● **Dataset items**:
'''
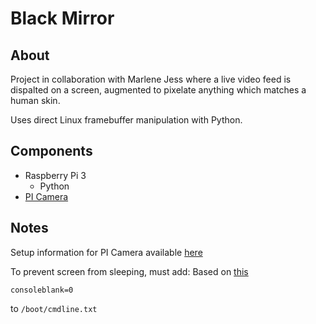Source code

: # Black Mirror
## About
Project in collaboration with Marlene Jess where a live video feed is dispalted on a screen, augmented to pixelate anything which matches a human skin.

Uses direct Linux framebuffer manipulation with Python.


## Components
* Raspberry Pi 3
    * Python
* [PI Camera](https://www.pyimagesearch.com/2015/03/30/accessing-the-raspberry-pi-camera-with-opencv-and-python/)

## Notes
Setup information for PI Camera available [here](https://www.pyimagesearch.com/2015/03/30/accessing-the-raspberry-pi-camera-with-opencv-and-python/)

To prevent screen from sleeping, must add:
Based on [this](https://www.raspberrypi.org/documentation/configuration/screensaver.md)
```
consoleblank=0
```
to
`/boot/cmdline.txt`
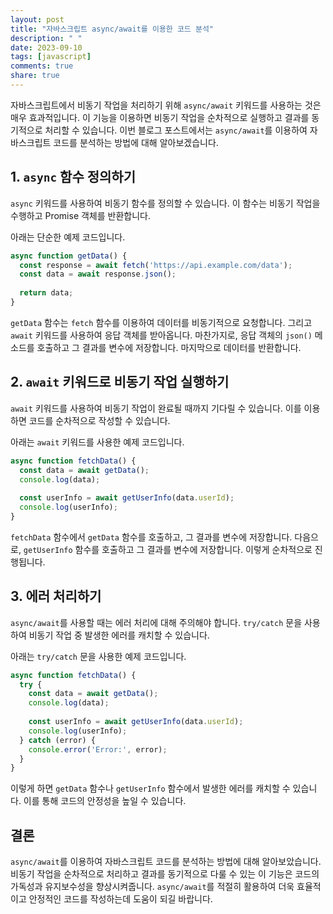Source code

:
 ```yaml
---
layout: post
title: "자바스크립트 async/await를 이용한 코드 분석"
description: " "
date: 2023-09-10
tags: [javascript]
comments: true
share: true
---
```


자바스크립트에서 비동기 작업을 처리하기 위해 `async/await` 키워드를 사용하는 것은 매우 효과적입니다. 이 기능을 이용하면 비동기 작업을 순차적으로 실행하고 결과를 동기적으로 처리할 수 있습니다. 이번 블로그 포스트에서는 `async/await`를 이용하여 자바스크립트 코드를 분석하는 방법에 대해 알아보겠습니다.

## 1. `async` 함수 정의하기

`async` 키워드를 사용하여 비동기 함수를 정의할 수 있습니다. 이 함수는 비동기 작업을 수행하고 Promise 객체를 반환합니다.

아래는 단순한 예제 코드입니다.

```javascript
async function getData() {
  const response = await fetch('https://api.example.com/data');
  const data = await response.json();
  
  return data;
}
```

`getData` 함수는 `fetch` 함수를 이용하여 데이터를 비동기적으로 요청합니다. 그리고 `await` 키워드를 사용하여 응답 객체를 받아옵니다. 마찬가지로, 응답 객체의 `json()` 메소드를 호출하고 그 결과를 변수에 저장합니다. 마지막으로 데이터를 반환합니다.

## 2. `await` 키워드로 비동기 작업 실행하기

`await` 키워드를 사용하여 비동기 작업이 완료될 때까지 기다릴 수 있습니다. 이를 이용하면 코드를 순차적으로 작성할 수 있습니다.

아래는 `await` 키워드를 사용한 예제 코드입니다.

```javascript
async function fetchData() {
  const data = await getData();
  console.log(data);
  
  const userInfo = await getUserInfo(data.userId);
  console.log(userInfo);
}
```

`fetchData` 함수에서 `getData` 함수를 호출하고, 그 결과를 변수에 저장합니다. 다음으로, `getUserInfo` 함수를 호출하고 그 결과를 변수에 저장합니다. 이렇게 순차적으로 진행됩니다.

## 3. 에러 처리하기

`async/await`를 사용할 때는 에러 처리에 대해 주의해야 합니다. `try/catch` 문을 사용하여 비동기 작업 중 발생한 에러를 캐치할 수 있습니다.

아래는 `try/catch` 문을 사용한 예제 코드입니다.

```javascript
async function fetchData() {
  try {
    const data = await getData();
    console.log(data);
  
    const userInfo = await getUserInfo(data.userId);
    console.log(userInfo);
  } catch (error) {
    console.error('Error:', error);
  }
}
```

이렇게 하면 `getData` 함수나 `getUserInfo` 함수에서 발생한 에러를 캐치할 수 있습니다. 이를 통해 코드의 안정성을 높일 수 있습니다.

## 결론

`async/await`를 이용하여 자바스크립트 코드를 분석하는 방법에 대해 알아보았습니다. 비동기 작업을 순차적으로 처리하고 결과를 동기적으로 다룰 수 있는 이 기능은 코드의 가독성과 유지보수성을 향상시켜줍니다. `async/await`를 적절히 활용하여 더욱 효율적이고 안정적인 코드를 작성하는데 도움이 되길 바랍니다.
'''
● **GOAL OF THE EXERCISE**:
Please retype the data exactly, but do not carry over any picture.

● **COMPLETED EXERCISE**:
Source code

: # Black Mirror
## About
Project in collaboration with Marlene Jess where a live video feed is dispalted on a screen, augmented to pixelate anything which matches a human skin.

Uses direct Linux framebuffer manipulation with Python.


## Components
* Raspberry Pi 3
    * Python
* [PI Camera](https://www.pyimagesearch.com/2015/03/30/accessing-the-raspberry-pi-camera-with-opencv-and-python/)

## Notes
Setup information for PI Camera available [here](https://www.pyimagesearch.com/2015/03/30/accessing-the-raspberry-pi-camera-with-opencv-and-python/)

To prevent screen from sleeping, must add:
Based on [this](https://www.raspberrypi.org/documentation/configuration/screensaver.md)
```
consoleblank=0
```
to
`/boot/cmdline.txt`
Source code

:
 ```yaml
---
layout: post
title: "자바스크립트 async/await를 이용한 코드 분석"
description: " "
date: 2023-09-10
tags: [javascript]
comments: true
share: true
---
```


자바스크립트에서 비동기 작업을 처리하기 위해 `async/await` 키워드를 사용하는 것은 매우 효과적입니다. 이 기능을 이용하면 비동기 작업을 순차적으로 실행하고 결과를 동기적으로 처리할 수 있습니다. 이번 블로그 포스트에서는 `async/await`를 이용하여 자바스크립트 코드를 분석하는 방법에 대해 알아보겠습니다.

## 1. `async` 함수 정의하기

`async` 키워드를 사용하여 비동기 함수를 정의할 수 있습니다. 이 함수는 비동기 작업을 수행하고 Promise 객체를 반환합니다.

아래는 단순한 예제 코드입니다.

```javascript
async function getData() {
  const response = await fetch('https://api.example.com/data');
  const data = await response.json();
  
  return data;
}
```

`getData` 함수는 `fetch` 함수를 이용하여 데이터를 비동기적으로 요청합니다. 그리고 `await` 키워드를 사용하여 응답 객체를 받아옵니다. 마찬가지로, 응답 객체의 `json()` 메소드를 호출하고 그 결과를 변수에 저장합니다. 마지막으로 데이터를 반환합니다.

## 2. `await` 키워드로 비동기 작업 실행하기

`await` 키워드를 사용하여 비동기 작업이 완료될 때까지 기다릴 수 있습니다. 이를 이용하면 코드를 순차적으로 작성할 수 있습니다.

아래는 `await` 키워드를 사용한 예제 코드입니다.

```javascript
async function fetchData() {
  const data = await getData();
  console.log(data);
  
  const userInfo = await getUserInfo(data.userId);
  console.log(userInfo);
}
```

`fetchData` 함수에서 `getData` 함수를 호출하고, 그 결과를 변수에 저장합니다. 다음으로, `getUserInfo` 함수를 호출하고 그 결과를 변수에 저장합니다. 이렇게 순차적으로 진행됩니다.

## 3. 에러 처리하기

`async/await`를 사용할 때는 에러 처리에 대해 주의해야 합니다. `try/catch` 문을 사용하여 비동기 작업 중 발생한 에러를 캐치할 수 있습니다.

아래는 `try/catch` 문을 사용한 예제 코드입니다.

```javascript
async function fetchData() {
  try {
    const data = await getData();
    console.log(data);
  
    const userInfo = await getUserInfo(data.userId);
    console.log(userInfo);
  } catch (error) {
    console.error('Error:', error);
  }
}
```

이렇게 하면 `getData` 함수나 `getUserInfo` 함수에서 발생한 에러를 캐치할 수 있습니다. 이를 통해 코드의 안정성을 높일 수 있습니다.

## 결론

`async/await`를 이용하여 자바스크립트 코드를 분석하는 방법에 대해 알아보았습니다. 비동기 작업을 순차적으로 처리하고 결과를 동기적으로 다룰 수 있는 이 기능은 코드의 가독성과 유지보수성을 향상시켜줍니다. `async/await`를 적절히 활용하여 더욱 효율적이고 안정적인 코드를 작성하는데 도움이 되길 바랍니다.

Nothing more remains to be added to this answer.